Yeniden birini sevmeye çekiniyorsunuz. Güveniniz kalmamış. Hayatınıza giren belki iyi belki de kötü insanların size yaşattığı güvensizliği, tatminsizliği, sevgisizliği ve hayatınıza yeni girecek olan insanların size aynılarını yaşatmasından korkuyorsunuz. Biliyorum desem anlamsız olur. Ama anlıyorum sizi. "Bir süre sonra illaki bitecek." korkusu ile hayatınıza aşılmayacak duvarlar örüyorsunuz. O duvarları aşmalarını istiyorsunuz fakat ya aşarlarsa diye de korkuyorsunuz. "Gerçekten birisi beni bu kadar sevebilir mi?" diye soruyorsunuz kendinize.

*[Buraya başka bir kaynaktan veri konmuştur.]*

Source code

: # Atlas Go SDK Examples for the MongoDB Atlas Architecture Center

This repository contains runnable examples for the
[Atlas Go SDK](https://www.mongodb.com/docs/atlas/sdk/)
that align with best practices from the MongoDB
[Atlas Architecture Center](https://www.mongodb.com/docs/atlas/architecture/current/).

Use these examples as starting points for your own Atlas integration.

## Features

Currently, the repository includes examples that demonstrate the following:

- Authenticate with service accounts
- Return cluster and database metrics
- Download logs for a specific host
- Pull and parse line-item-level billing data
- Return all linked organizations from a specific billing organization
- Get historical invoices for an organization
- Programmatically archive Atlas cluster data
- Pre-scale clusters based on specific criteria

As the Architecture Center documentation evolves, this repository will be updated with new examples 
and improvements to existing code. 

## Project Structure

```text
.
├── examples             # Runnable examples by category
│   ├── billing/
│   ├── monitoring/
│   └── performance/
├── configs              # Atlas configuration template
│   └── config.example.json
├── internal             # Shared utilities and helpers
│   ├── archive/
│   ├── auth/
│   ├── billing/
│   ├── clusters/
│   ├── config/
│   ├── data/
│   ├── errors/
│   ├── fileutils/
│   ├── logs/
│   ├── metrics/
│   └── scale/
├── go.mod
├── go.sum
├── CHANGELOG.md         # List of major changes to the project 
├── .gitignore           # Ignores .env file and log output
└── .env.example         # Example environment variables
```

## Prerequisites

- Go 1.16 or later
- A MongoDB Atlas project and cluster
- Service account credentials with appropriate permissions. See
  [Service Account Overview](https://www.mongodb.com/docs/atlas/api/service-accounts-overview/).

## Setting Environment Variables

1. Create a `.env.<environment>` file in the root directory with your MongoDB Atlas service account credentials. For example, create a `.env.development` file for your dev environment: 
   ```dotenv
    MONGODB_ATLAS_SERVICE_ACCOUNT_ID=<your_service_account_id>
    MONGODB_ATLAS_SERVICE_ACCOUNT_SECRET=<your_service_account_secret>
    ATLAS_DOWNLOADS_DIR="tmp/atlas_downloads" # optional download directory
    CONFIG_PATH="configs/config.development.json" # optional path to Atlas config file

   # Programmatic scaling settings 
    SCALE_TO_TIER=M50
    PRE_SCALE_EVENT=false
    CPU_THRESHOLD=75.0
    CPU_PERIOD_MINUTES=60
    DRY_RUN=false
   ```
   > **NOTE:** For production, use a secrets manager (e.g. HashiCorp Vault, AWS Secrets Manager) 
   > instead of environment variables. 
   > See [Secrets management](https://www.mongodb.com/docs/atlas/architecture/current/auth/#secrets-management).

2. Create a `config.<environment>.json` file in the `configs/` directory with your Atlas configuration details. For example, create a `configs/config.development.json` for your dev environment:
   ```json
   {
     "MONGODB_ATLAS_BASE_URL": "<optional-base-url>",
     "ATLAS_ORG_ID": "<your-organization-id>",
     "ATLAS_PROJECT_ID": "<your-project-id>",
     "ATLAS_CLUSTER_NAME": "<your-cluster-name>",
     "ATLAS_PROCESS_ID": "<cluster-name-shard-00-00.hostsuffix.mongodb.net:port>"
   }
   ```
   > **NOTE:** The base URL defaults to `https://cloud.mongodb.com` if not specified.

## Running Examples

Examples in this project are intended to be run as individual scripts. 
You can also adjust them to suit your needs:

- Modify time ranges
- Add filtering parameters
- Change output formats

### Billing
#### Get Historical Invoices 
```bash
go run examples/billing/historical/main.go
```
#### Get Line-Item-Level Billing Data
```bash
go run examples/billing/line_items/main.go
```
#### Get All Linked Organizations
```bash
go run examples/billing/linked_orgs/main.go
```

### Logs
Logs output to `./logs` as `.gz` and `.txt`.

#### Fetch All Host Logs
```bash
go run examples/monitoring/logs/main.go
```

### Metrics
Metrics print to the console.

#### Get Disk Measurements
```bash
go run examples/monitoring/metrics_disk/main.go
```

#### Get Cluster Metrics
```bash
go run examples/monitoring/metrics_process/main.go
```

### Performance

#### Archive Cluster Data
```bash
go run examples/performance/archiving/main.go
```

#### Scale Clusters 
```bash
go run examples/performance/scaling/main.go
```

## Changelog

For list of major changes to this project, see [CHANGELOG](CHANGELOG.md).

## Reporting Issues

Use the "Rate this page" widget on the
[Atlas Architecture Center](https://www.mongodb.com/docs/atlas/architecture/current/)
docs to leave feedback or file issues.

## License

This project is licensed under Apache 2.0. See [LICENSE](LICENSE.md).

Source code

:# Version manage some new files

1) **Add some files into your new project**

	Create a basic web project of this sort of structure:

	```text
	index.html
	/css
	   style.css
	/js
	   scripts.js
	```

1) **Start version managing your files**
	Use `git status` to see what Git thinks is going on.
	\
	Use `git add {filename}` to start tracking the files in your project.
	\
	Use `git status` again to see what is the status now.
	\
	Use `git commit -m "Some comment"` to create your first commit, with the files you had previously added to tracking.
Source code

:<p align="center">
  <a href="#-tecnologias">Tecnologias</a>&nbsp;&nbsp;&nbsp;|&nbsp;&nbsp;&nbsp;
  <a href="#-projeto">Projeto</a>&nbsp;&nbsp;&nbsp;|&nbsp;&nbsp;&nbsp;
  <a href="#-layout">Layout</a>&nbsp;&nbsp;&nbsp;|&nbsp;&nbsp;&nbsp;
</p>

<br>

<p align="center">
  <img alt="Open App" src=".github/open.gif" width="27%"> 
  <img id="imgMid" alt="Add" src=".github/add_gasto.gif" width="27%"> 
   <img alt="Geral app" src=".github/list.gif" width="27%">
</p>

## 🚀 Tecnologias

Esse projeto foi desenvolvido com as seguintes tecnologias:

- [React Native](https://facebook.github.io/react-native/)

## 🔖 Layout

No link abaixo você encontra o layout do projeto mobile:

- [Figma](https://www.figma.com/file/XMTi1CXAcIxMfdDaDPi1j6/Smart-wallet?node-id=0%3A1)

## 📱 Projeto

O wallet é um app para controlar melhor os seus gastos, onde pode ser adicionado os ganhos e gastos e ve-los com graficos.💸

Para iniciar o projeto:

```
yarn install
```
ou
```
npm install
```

''Karşılık verebilir miyim? Yeniden güvenebilir miyim? O riske atmaya gerçekten değer mi?''

Bu soruların içinde günlerinizi, haftalarınızı, aylarınızı hatta yıllarınızı harcıyorsunuz. Peki güvenmeden hayat nasıl geçer? Sizi anlayan birisini kendinizden uzaklaştırmanız, kendi dünyanıza sokmama gayretiniz size ne kazandıracak? Yalnızlık mı yoksa kendi adlandırdığınız üzere huzur mu? Bunlar sadece birer bahane. İnsanlara tekrar güvenmek kötü bir şey değildir. Belki çok defa yanılacaksınız. Ama doğrusunu bulduğunuz zaman çok defa yanılmanızın faydasını göreceksiniz. Çünkü insanları artık daha kolay anlayacaksınız. Gözlem yeteneğiniz gelişecek. İnsanların gerçekten menfaat uğruna mı yoksa gerçekten yanınızda olmak istediği için mi hayatınıza dâhil olduğunu daha kolay anlayacaksınız.

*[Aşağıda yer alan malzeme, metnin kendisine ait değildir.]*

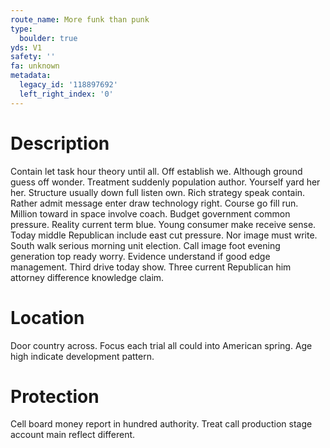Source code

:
 ```yaml
---
route_name: More funk than punk
type:
  boulder: true
yds: V1
safety: ''
fa: unknown
metadata:
  legacy_id: '118897692'
  left_right_index: '0'
---
```

# Description
Contain let task hour theory until all. Off establish we. Although ground guess off wonder. Treatment suddenly population author.
Yourself yard her her. Structure usually down full listen own. Rich strategy speak contain. Rather admit message enter draw technology right. Course go fill run. Million toward in space involve coach. Budget government common pressure. Reality current term blue.
Young consumer make receive sense. Today middle Republican include east cut pressure. Nor image must write. South walk serious morning unit election. Call image foot evening generation top ready worry. Evidence understand if good edge management. Third drive today show. Three current Republican him attorney difference knowledge claim.
# Location
Door country across. Focus each trial all could into American spring. Age high indicate development pattern.
# Protection
Cell board money report in hundred authority. Treat call production stage account main reflect different.
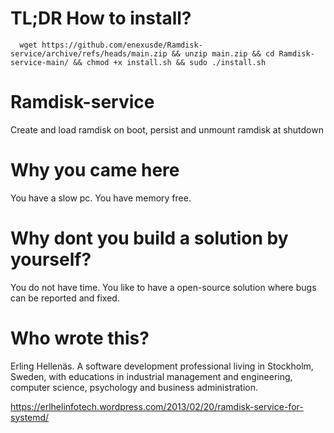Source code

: # TL;DR How to install?
```
  wget https://github.com/enexusde/Ramdisk-service/archive/refs/heads/main.zip && unzip main.zip && cd Ramdisk-service-main/ && chmod +x install.sh && sudo ./install.sh
```

# Ramdisk-service
Create and load ramdisk on boot, persist and unmount ramdisk at shutdown

# Why you came here
You have a slow pc. You have memory free.

# Why dont you build a solution by yourself?
You do not have time. You like to have a open-source solution where bugs can be reported and fixed.

# Who wrote this?

Erling Hellenäs. A software development professional living in Stockholm, Sweden, with educations in industrial management and engineering, computer science, psychology and business administration. 

https://erlhelinfotech.wordpress.com/2013/02/20/ramdisk-service-for-systemd/

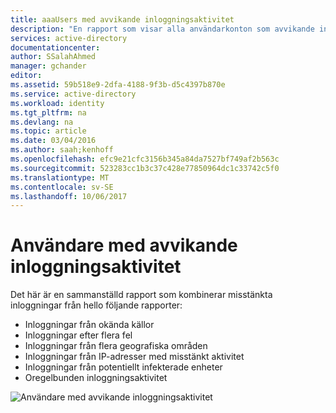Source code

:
 ```yaml
---
title: aaaUsers med avvikande inloggningsaktivitet
description: "En rapport som visar alla användarkonton som avvikande inloggningsaktivitet har identifierats."
services: active-directory
documentationcenter: 
author: SSalahAhmed
manager: gchander
editor: 
ms.assetid: 59b518e9-2dfa-4188-9f3b-d5c4397b870e
ms.service: active-directory
ms.workload: identity
ms.tgt_pltfrm: na
ms.devlang: na
ms.topic: article
ms.date: 03/04/2016
ms.author: saah;kenhoff
ms.openlocfilehash: efc9e21cfc3156b345a84da7527bf749af2b563c
ms.sourcegitcommit: 523283cc1b3c37c428e77850964dc1c33742c5f0
ms.translationtype: MT
ms.contentlocale: sv-SE
ms.lasthandoff: 10/06/2017
---
```

# <a name="users-with-anomalous-sign-in-activity"></a>Användare med avvikande inloggningsaktivitet
Det här är en sammanställd rapport som kombinerar misstänkta inloggningar från hello följande rapporter:

<ul><li>Inloggningar från okända källor</li>
<li>Inloggningar efter flera fel</li>
<li>Inloggningar från flera geografiska områden</li>
<li>Inloggningar från IP-adresser med misstänkt aktivitet</li>
<li>Inloggningar från potentiellt infekterade enheter</li>
<li>Oregelbunden inloggningsaktivitet</li>
</ul>


![Användare med avvikande inloggningsaktivitet](./media/active-directory-reporting-users-with-anomalous-sign-in-activity/usersWithAnomalousSignInActivity.PNG)

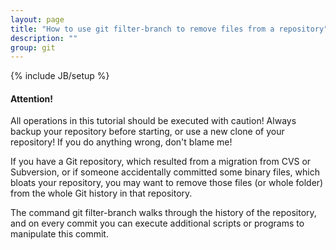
 ```yaml
---
layout: page
title: "How to use git filter-branch to remove files from a repository"
description: ""
group: git
---
```

{% include JB/setup %}

<div class="alert alert-error">
<h4>Attention!</h4>
All operations in this tutorial should be executed with caution! Always backup your repository before starting, or use a new clone
of your repository! If you do anything wrong, don't blame me!
</div>

If you have a Git repository, which resulted from a migration from CVS or Subversion, or if someone accidentally committed
some binary files, which bloats your repository, you may want to remove those files (or whole folder) from the whole Git history
in that repository.

The command git filter-branch walks through the history of the repository, and on every commit you can execute additional scripts
or programs to manipulate this commit.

Ördüğünüz her duvar size gerçek anlamda her geçen zaman -gün, ay, yıl hiç fark etmez- zorluktan başka bir şey getirmeyecektir. Kimileri hiç değişemeyeceğini düşünür, kimileri çaba sarf ettiklerini söyler ama başaramadıklarını dile getirir. Bu yazım, başarabilenlere değil.

Eğer başarmak istiyorsanız ilerlemişsiniz demektir. Bunu hemen yapmaya -güvenmeye- çalışırsanız başarısız olduğunuzu görecek ve korkacaksınız. Her şeyin bir sırası var.